Start of Block

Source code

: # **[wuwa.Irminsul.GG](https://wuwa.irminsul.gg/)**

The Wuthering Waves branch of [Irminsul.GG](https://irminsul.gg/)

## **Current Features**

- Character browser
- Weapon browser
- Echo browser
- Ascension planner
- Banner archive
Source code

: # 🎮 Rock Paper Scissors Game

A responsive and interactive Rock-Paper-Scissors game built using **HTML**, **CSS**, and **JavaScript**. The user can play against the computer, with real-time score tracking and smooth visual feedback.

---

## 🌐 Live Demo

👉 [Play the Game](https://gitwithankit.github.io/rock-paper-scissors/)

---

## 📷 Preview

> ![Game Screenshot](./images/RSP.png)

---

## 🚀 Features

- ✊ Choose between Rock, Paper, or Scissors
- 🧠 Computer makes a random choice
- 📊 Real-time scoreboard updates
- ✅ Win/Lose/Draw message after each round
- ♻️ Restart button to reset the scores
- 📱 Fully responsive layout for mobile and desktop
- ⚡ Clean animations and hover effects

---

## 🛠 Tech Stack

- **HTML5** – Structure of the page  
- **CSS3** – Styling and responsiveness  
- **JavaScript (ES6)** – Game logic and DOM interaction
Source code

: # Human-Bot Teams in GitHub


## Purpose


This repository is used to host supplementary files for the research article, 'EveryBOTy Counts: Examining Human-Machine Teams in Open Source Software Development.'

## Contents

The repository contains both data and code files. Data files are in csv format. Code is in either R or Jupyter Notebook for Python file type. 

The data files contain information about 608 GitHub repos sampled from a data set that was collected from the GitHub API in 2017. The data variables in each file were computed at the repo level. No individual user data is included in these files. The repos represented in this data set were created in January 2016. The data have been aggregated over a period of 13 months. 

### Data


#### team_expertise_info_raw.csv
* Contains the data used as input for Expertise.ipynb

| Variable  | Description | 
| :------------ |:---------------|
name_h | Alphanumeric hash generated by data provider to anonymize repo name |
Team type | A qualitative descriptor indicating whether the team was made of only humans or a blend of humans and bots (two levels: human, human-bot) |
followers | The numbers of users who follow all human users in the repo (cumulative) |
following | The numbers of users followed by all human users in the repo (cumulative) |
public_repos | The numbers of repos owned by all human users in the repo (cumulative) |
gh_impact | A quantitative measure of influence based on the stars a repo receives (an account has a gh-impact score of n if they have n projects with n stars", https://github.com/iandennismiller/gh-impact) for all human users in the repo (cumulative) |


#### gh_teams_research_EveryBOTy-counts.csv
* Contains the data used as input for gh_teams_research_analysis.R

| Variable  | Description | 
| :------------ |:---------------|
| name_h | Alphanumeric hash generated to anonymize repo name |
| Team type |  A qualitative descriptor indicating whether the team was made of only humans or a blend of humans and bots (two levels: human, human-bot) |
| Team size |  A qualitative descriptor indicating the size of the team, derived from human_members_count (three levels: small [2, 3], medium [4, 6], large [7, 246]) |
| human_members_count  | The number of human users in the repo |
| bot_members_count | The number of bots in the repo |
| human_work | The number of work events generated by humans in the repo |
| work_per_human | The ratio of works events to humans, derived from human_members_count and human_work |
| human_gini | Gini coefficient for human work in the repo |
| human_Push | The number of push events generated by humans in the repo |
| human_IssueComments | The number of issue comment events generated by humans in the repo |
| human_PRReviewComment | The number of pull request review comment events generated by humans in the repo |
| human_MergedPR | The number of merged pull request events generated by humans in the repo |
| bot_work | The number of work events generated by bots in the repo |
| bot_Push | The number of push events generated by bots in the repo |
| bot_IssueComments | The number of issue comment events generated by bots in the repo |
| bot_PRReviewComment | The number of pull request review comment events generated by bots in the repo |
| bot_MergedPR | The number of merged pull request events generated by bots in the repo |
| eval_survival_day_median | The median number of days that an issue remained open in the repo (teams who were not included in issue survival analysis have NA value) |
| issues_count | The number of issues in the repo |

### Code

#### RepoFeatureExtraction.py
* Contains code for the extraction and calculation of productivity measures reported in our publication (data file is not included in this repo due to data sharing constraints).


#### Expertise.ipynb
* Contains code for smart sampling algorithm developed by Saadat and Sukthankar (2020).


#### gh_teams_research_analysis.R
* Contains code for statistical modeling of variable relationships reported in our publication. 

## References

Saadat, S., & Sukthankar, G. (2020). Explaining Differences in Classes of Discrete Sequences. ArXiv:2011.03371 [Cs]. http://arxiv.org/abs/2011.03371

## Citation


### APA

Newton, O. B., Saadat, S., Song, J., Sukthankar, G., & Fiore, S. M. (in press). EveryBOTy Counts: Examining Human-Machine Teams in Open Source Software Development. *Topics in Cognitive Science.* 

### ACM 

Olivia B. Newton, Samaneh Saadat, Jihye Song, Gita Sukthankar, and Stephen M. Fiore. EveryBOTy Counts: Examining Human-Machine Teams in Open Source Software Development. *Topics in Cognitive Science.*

End of Block

# Task to complete
Only the lines above that hold "name" are wanted. Show every one of them.

# Exercise output
name_h | Alphanumeric hash generated by data provider to anonymize repo name |
| name_h | Alphanumeric hash generated to anonymize repo name |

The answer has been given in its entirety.